II. ANALYSIS OF SUB-22NM CMOS DEVICES
The aim of TRAMS at the device level is to deliver key components of the preliminary design kits (PDK) for the bulk, FinFET, and III-V/Ge devices. These will include nominal compact models, design rules and statistical compact models that capture the evolution of the statistical device characteristics as a result of NBTI, PBTI, hot carrier degradation and oxide breakdown. First results have been obtained for bulk CMOS.
In statistical device simulation, the main sources of variability involved are random discrete dopants (RDD) and line edge roughness (LER). In order to extract statistical compact models for future technologies it is necessary to simulate an ensemble of devices; in this case we have simulated 200 microscopically different devices. The compact model extraction requires full ID-VG characteristics to be simulated at low and high drain voltages (VD=0.05V and VD=1.0V for the 18nm devices and VD=0.05V and VD=0.9V for the 13nm devices) for each one of the unique statistical samples within the ensemble. All the required simulations have been performed for the 18nm and 13nm n-and p-channel devices. Figure  1shows the structure and doping profile of such devices. Most device reliability problems are associated with generation of fixed charges or the trapping of electrons and/or holes in defect states in the gate stack during circuit operation. The effect of these fixed charges cannot be considered alone as their effect is inextricably linked to the other sources of variability, in particular the other discrete charges due to RDD. ID-VG curves for the 200 fresh devices have been re-simulated for three levels of degradation with assumed average trap densities of 10 11 cm . Figure 2 shows the results obtained for the 200 samples in a 18nm technology. A two-stage statistical compact model parameter extraction strategy has been implemented. During the first stage, a combination of local optimization and group extraction strategy is employed to extract the complete nominal set of BSIM4 parameter using the Glasgow statistical compact model extractor MYSTIC [1] .

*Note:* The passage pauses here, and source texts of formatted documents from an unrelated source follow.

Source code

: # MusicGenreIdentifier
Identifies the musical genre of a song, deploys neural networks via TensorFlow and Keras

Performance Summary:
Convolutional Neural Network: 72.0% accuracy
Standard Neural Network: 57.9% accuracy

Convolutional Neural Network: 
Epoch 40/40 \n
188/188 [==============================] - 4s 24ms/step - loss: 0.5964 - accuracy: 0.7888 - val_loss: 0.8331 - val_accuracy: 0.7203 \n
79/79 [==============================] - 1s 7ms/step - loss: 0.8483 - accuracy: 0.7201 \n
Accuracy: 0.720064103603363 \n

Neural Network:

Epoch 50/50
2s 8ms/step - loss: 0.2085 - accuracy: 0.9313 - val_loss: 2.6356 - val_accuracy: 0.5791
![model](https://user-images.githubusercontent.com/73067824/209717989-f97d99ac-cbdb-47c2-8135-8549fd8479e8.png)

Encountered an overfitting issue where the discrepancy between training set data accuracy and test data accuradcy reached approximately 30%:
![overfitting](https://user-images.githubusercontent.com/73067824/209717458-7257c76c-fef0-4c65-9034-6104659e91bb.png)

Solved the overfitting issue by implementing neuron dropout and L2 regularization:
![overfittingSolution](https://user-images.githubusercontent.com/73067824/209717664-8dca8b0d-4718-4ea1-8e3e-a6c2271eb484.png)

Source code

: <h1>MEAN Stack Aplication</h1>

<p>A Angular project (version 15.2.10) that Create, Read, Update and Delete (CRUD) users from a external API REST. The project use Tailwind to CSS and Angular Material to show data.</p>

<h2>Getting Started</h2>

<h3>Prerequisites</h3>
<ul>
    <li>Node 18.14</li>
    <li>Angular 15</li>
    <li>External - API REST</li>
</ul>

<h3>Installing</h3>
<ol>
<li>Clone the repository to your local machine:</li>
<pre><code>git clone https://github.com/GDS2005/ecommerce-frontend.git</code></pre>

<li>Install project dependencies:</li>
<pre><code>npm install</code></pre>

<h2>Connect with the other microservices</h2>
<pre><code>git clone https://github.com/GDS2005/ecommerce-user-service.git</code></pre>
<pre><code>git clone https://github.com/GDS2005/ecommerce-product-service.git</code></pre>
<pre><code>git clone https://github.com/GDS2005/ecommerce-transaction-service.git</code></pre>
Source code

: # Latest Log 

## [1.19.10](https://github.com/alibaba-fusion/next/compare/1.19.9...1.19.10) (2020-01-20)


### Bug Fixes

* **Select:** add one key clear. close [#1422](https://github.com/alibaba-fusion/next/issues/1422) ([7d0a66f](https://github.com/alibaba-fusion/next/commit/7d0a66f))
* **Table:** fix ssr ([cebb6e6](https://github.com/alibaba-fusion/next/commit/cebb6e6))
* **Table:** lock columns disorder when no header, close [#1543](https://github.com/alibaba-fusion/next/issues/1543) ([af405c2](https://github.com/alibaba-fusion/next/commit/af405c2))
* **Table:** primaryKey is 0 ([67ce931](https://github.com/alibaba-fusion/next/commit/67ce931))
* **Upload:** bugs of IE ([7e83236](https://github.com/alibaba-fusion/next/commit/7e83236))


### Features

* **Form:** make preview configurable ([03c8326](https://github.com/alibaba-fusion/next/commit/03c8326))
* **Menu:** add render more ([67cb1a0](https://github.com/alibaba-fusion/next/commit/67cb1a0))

The statistical compact models have been extracted for each fresh device and again for each device under the three different levels of aging. Table 1 shows the resulting high level of variability, expected in future technologies due to the effect of the distribution of dopants in the channel of the transistor. These levels are much higher than the one we have in modern CMOS technologies (>22nm). We present an accurate analysis of the robustness of the 6T bit-cell for different technologies: 45, 32, 22 and 16nm (PTM models), and 18 and 13nm (TRAMS models) [2] .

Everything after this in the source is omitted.